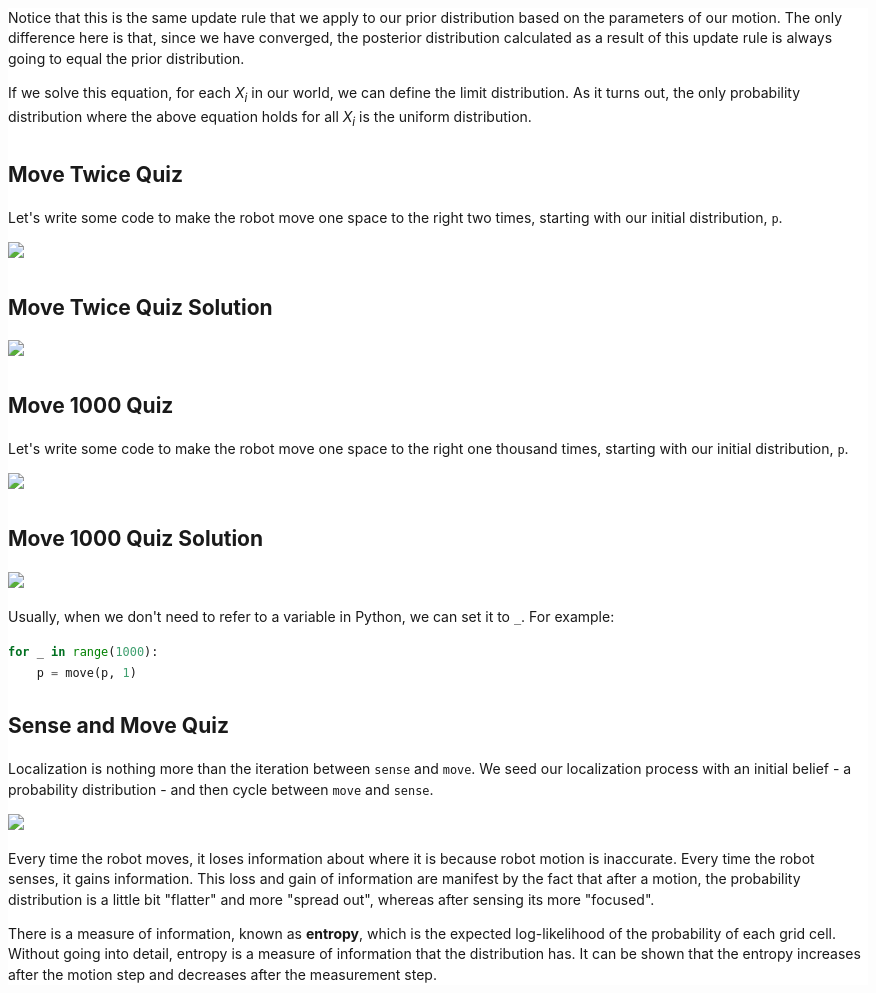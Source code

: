 Notice that this is the same update rule that we apply to our prior distribution based on the parameters of our motion. The only difference here is that, since we have converged, the posterior distribution calculated as a result of this update rule is always going to equal the prior distribution.

If we solve this equation, for each $X_i$ in our world, we can define the limit distribution. As it turns out, the only probability distribution where the above equation holds for all $X_i$ is the uniform distribution.

## Move Twice Quiz

Let's write some code to make the robot move one space to the right two times, starting with our initial distribution, `p`.

![](https://assets.omscs.io/notes/2020-05-12-22-41-14.png)

## Move Twice Quiz Solution

![](https://assets.omscs.io/notes/2020-05-12-22-42-16.png)

## Move 1000 Quiz

Let's write some code to make the robot move one space to the right one thousand times, starting with our initial distribution, `p`.

 ![](https://assets.omscs.io/notes/2020-05-12-22-43-54.png)

## Move 1000 Quiz Solution

![](https://assets.omscs.io/notes/2020-05-12-22-44-11.png)

Usually, when we don't need to refer to a variable in Python, we can set it to `_`. For example:

```python
for _ in range(1000):
    p = move(p, 1)
```

## Sense and Move Quiz

Localization is nothing more than the iteration between `sense` and `move`. We seed our localization process with an initial belief - a probability distribution - and then cycle between `move` and `sense`.

![](https://assets.omscs.io/notes/2020-05-12-22-56-29.png)

Every time the robot moves, it loses information about where it is because robot motion is inaccurate. Every time the robot senses, it gains information. This loss and gain of information are manifest by the fact that after a motion, the probability distribution is a little bit "flatter" and more "spread out", whereas after sensing its more "focused". 

There is a measure of information, known as **entropy**, which is the expected log-likelihood of the probability of each grid cell. Without going into detail, entropy is a measure of information that the distribution has. It can be shown that the entropy increases after the motion step and decreases after the measurement step.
+++
= Work item =
The reply should hold only the lines from the first line of the records above through the line containing "the right one", copied exactly and without pictures.

= Reply =
Source code

: Notice that this is the same update rule that we apply to our prior distribution based on the parameters of our motion. The only difference here is that, since we have converged, the posterior distribution calculated as a result of this update rule is always going to equal the prior distribution.

If we solve this equation, for each $X_i$ in our world, we can define the limit distribution. As it turns out, the only probability distribution where the above equation holds for all $X_i$ is the uniform distribution.

## Move Twice Quiz

Let's write some code to make the robot move one space to the right two times, starting with our initial distribution, `p`.

![](https://assets.omscs.io/notes/2020-05-12-22-41-14.png)

## Move Twice Quiz Solution

![](https://assets.omscs.io/notes/2020-05-12-22-42-16.png)

## Move 1000 Quiz

Let's write some code to make the robot move one space to the right one thousand times, starting with our initial distribution, `p`.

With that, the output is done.